A gifted education expert said she would like to see more schools offer a gifted program that separates students who have developed proficiency in English as their second language from their native English speaking peers for core subjects, similar to the one at the center of a federal bias lawsuit against Elgin Area School District U-46.

Carolyn Callahan, a professor of gifted education at the University of Virginia, on Wednesday testified in favor of the district's Spanish English Transition School Within A School, or SETSWAS, which is the district's gifted program for former English language learners.

“It is a program that serves a very important function of helping students transition and perform in gifted programs as we would expect,” Callahan said.

In 2005, several families filed suit against U-46 claiming boundary changes in the 2004-2005 school year discriminated against Hispanic and black students by sending them to older, overcrowded schools and denying them access to gifted programs and academies.

Attorneys for the families have argued that the SETSWAS program is unnecessary and that all gifted students should have been included in the same program. Experts for the plaintiffs had called the program “institutionalized discrimination” and argued minorities were severely underrepresented in gifted programs and high school academies, especially in the elementary School Within A School program for English speaking students.

But Callahan, who last testified in April, said the number of minorities in gifted programs was proportional to the numbers she had seen in other school districts.

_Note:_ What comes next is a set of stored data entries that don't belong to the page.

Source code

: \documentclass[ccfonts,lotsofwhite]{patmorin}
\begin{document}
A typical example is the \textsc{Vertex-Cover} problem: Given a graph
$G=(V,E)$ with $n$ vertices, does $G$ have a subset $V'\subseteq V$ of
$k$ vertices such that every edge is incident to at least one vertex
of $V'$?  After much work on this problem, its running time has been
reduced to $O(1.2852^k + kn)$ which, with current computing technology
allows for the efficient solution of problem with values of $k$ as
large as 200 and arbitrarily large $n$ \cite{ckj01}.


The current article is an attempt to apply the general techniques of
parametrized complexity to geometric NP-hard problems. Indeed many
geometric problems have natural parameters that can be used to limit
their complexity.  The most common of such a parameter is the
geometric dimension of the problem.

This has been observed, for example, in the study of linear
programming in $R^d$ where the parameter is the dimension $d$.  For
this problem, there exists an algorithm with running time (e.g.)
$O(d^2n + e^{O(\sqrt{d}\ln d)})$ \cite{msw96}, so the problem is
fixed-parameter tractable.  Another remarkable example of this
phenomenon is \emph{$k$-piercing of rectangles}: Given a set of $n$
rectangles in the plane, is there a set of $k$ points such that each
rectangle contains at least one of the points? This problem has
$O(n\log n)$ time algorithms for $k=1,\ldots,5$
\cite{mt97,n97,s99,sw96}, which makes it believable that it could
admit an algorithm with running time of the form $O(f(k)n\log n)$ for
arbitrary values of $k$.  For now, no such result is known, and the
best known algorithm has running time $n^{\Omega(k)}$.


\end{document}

“My concern was whether services offered to gifted students were appropriate and that students were placed in a way that represented the best educational opportunity for them,” Callahan said. In addition, Callahan said the assertion that separating English language learners from their English speaking counterparts is detrimental to their language acquisition is a highly controversial statement. Callahan said students interacted with their English speaking classmates during activities including lunch, recess, physical education, music and art.

The only difference between the two gifted programs is that language supports are provided for bilingual gifted students.

“Even though content was the same, the way in which teachers provide instruction and use scaffolded Spanish language in fact makes the instruction different,” Callahan said. “The SWAS and SETSWAS curriculum was the same.”

Also Wednesday, James Feuerborn, the district's special assistant for facilities planning, said the district's mobile classrooms undergo annual inspections from the Regional Office of Education, as well as more frequent inspection by the district's architect, teachers and custodians.

“They are good educational facilities that make nice classrooms,” Feuerborn said.”

The bench trial before judge Robert Gettleman will resume in August.